§ **Work task**: Give back the entries verbatim.

── Supplied entries ──

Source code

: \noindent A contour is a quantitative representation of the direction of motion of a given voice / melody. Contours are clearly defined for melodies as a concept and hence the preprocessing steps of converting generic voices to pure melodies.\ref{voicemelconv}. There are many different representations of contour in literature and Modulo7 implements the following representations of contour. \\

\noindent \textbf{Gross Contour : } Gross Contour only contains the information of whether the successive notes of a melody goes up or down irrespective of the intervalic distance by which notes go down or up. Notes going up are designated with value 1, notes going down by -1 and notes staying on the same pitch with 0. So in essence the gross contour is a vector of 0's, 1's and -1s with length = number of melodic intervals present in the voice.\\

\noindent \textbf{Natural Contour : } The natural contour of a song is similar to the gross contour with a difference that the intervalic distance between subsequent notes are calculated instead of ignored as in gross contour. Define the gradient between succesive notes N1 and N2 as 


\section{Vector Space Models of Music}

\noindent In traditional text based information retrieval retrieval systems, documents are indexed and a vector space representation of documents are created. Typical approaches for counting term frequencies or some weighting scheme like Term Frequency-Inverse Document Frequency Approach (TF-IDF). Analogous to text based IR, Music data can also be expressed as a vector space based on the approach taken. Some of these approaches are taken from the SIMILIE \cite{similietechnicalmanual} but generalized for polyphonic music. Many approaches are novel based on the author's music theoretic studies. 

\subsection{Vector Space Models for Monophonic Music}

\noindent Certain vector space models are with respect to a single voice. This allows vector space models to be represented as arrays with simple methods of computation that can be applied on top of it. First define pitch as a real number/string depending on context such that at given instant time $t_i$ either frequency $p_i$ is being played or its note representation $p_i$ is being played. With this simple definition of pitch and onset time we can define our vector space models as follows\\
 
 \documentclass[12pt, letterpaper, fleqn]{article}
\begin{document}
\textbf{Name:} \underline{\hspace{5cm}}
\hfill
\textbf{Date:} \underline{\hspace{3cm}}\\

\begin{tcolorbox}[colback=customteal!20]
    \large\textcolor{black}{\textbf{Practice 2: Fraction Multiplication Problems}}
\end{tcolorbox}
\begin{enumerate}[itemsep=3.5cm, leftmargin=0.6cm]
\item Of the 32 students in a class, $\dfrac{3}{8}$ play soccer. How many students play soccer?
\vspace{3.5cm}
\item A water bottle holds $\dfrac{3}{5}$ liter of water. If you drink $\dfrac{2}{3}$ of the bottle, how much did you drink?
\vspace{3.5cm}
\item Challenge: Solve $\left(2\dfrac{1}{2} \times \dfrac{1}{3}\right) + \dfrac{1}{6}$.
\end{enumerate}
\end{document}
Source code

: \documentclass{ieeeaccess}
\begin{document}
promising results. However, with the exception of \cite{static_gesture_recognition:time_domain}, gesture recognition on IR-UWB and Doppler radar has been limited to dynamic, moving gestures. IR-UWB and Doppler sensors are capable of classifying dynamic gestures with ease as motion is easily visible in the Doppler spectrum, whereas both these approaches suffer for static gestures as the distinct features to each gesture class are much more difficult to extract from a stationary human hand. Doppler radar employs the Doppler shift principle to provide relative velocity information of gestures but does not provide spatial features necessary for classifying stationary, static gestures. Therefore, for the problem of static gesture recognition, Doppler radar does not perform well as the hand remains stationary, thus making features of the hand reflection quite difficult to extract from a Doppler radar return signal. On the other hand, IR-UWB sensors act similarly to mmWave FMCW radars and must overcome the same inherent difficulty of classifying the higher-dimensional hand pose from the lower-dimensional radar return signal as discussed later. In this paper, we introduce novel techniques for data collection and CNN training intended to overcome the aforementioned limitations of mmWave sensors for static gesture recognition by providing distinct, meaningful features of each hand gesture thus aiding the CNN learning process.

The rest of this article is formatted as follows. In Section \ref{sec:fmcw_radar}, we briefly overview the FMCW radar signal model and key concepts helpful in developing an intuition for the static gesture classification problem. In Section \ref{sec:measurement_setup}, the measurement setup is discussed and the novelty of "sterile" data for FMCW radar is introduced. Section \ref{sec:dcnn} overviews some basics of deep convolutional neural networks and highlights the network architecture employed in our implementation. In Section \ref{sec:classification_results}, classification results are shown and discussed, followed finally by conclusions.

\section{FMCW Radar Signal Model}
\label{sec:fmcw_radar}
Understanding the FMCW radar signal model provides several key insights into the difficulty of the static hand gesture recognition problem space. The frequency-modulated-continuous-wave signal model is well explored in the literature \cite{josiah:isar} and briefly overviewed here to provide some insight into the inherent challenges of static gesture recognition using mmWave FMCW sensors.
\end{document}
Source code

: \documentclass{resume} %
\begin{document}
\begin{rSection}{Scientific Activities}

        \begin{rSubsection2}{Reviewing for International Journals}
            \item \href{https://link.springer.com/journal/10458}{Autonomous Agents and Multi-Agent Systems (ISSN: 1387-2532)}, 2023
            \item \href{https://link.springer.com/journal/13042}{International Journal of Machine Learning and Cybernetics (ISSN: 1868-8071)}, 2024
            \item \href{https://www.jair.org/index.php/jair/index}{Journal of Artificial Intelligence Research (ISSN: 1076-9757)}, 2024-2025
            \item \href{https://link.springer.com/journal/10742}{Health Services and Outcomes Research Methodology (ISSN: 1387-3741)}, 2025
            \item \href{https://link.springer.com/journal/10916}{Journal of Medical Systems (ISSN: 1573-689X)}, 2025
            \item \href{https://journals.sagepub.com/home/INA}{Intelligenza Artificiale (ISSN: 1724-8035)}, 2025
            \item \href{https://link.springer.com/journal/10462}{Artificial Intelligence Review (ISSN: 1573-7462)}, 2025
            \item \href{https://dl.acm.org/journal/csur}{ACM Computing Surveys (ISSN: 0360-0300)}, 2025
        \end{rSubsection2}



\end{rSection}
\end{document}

───

§ **Finished exercise**:
Source code

: \noindent A contour is a quantitative representation of the direction of motion of a given voice / melody. Contours are clearly defined for melodies as a concept and hence the preprocessing steps of converting generic voices to pure melodies.\ref{voicemelconv}. There are many different representations of contour in literature and Modulo7 implements the following representations of contour. \\

\noindent \textbf{Gross Contour : } Gross Contour only contains the information of whether the successive notes of a melody goes up or down irrespective of the intervalic distance by which notes go down or up. Notes going up are designated with value 1, notes going down by -1 and notes staying on the same pitch with 0. So in essence the gross contour is a vector of 0's, 1's and -1s with length = number of melodic intervals present in the voice.\\

\noindent \textbf{Natural Contour : } The natural contour of a song is similar to the gross contour with a difference that the intervalic distance between subsequent notes are calculated instead of ignored as in gross contour. Define the gradient between succesive notes N1 and N2 as 


\section{Vector Space Models of Music}

\noindent In traditional text based information retrieval retrieval systems, documents are indexed and a vector space representation of documents are created. Typical approaches for counting term frequencies or some weighting scheme like Term Frequency-Inverse Document Frequency Approach (TF-IDF). Analogous to text based IR, Music data can also be expressed as a vector space based on the approach taken. Some of these approaches are taken from the SIMILIE \cite{similietechnicalmanual} but generalized for polyphonic music. Many approaches are novel based on the author's music theoretic studies. 

\subsection{Vector Space Models for Monophonic Music}

\noindent Certain vector space models are with respect to a single voice. This allows vector space models to be represented as arrays with simple methods of computation that can be applied on top of it. First define pitch as a real number/string depending on context such that at given instant time $t_i$ either frequency $p_i$ is being played or its note representation $p_i$ is being played. With this simple definition of pitch and onset time we can define our vector space models as follows\\
 
 \documentclass[12pt, letterpaper, fleqn]{article}
\begin{document}
\textbf{Name:} \underline{\hspace{5cm}}
\hfill
\textbf{Date:} \underline{\hspace{3cm}}\\

\begin{tcolorbox}[colback=customteal!20]
    \large\textcolor{black}{\textbf{Practice 2: Fraction Multiplication Problems}}
\end{tcolorbox}
\begin{enumerate}[itemsep=3.5cm, leftmargin=0.6cm]
\item Of the 32 students in a class, $\dfrac{3}{8}$ play soccer. How many students play soccer?
\vspace{3.5cm}
\item A water bottle holds $\dfrac{3}{5}$ liter of water. If you drink $\dfrac{2}{3}$ of the bottle, how much did you drink?
\vspace{3.5cm}
\item Challenge: Solve $\left(2\dfrac{1}{2} \times \dfrac{1}{3}\right) + \dfrac{1}{6}$.
\end{enumerate}
\end{document}
Source code

: \documentclass{ieeeaccess}
\begin{document}
promising results. However, with the exception of \cite{static_gesture_recognition:time_domain}, gesture recognition on IR-UWB and Doppler radar has been limited to dynamic, moving gestures. IR-UWB and Doppler sensors are capable of classifying dynamic gestures with ease as motion is easily visible in the Doppler spectrum, whereas both these approaches suffer for static gestures as the distinct features to each gesture class are much more difficult to extract from a stationary human hand. Doppler radar employs the Doppler shift principle to provide relative velocity information of gestures but does not provide spatial features necessary for classifying stationary, static gestures. Therefore, for the problem of static gesture recognition, Doppler radar does not perform well as the hand remains stationary, thus making features of the hand reflection quite difficult to extract from a Doppler radar return signal. On the other hand, IR-UWB sensors act similarly to mmWave FMCW radars and must overcome the same inherent difficulty of classifying the higher-dimensional hand pose from the lower-dimensional radar return signal as discussed later. In this paper, we introduce novel techniques for data collection and CNN training intended to overcome the aforementioned limitations of mmWave sensors for static gesture recognition by providing distinct, meaningful features of each hand gesture thus aiding the CNN learning process.

The rest of this article is formatted as follows. In Section \ref{sec:fmcw_radar}, we briefly overview the FMCW radar signal model and key concepts helpful in developing an intuition for the static gesture classification problem. In Section \ref{sec:measurement_setup}, the measurement setup is discussed and the novelty of "sterile" data for FMCW radar is introduced. Section \ref{sec:dcnn} overviews some basics of deep convolutional neural networks and highlights the network architecture employed in our implementation. In Section \ref{sec:classification_results}, classification results are shown and discussed, followed finally by conclusions.

\section{FMCW Radar Signal Model}
\label{sec:fmcw_radar}
Understanding the FMCW radar signal model provides several key insights into the difficulty of the static hand gesture recognition problem space. The frequency-modulated-continuous-wave signal model is well explored in the literature \cite{josiah:isar} and briefly overviewed here to provide some insight into the inherent challenges of static gesture recognition using mmWave FMCW sensors.
\end{document}
Source code

: \documentclass{resume} %
\begin{document}
\begin{rSection}{Scientific Activities}

        \begin{rSubsection2}{Reviewing for International Journals}
            \item \href{https://link.springer.com/journal/10458}{Autonomous Agents and Multi-Agent Systems (ISSN: 1387-2532)}, 2023
            \item \href{https://link.springer.com/journal/13042}{International Journal of Machine Learning and Cybernetics (ISSN: 1868-8071)}, 2024
            \item \href{https://www.jair.org/index.php/jair/index}{Journal of Artificial Intelligence Research (ISSN: 1076-9757)}, 2024-2025
            \item \href{https://link.springer.com/journal/10742}{Health Services and Outcomes Research Methodology (ISSN: 1387-3741)}, 2025
            \item \href{https://link.springer.com/journal/10916}{Journal of Medical Systems (ISSN: 1573-689X)}, 2025
            \item \href{https://journals.sagepub.com/home/INA}{Intelligenza Artificiale (ISSN: 1724-8035)}, 2025
            \item \href{https://link.springer.com/journal/10462}{Artificial Intelligence Review (ISSN: 1573-7462)}, 2025
            \item \href{https://dl.acm.org/journal/csur}{ACM Computing Surveys (ISSN: 0360-0300)}, 2025
        \end{rSubsection2}



\end{rSection}
\end{document}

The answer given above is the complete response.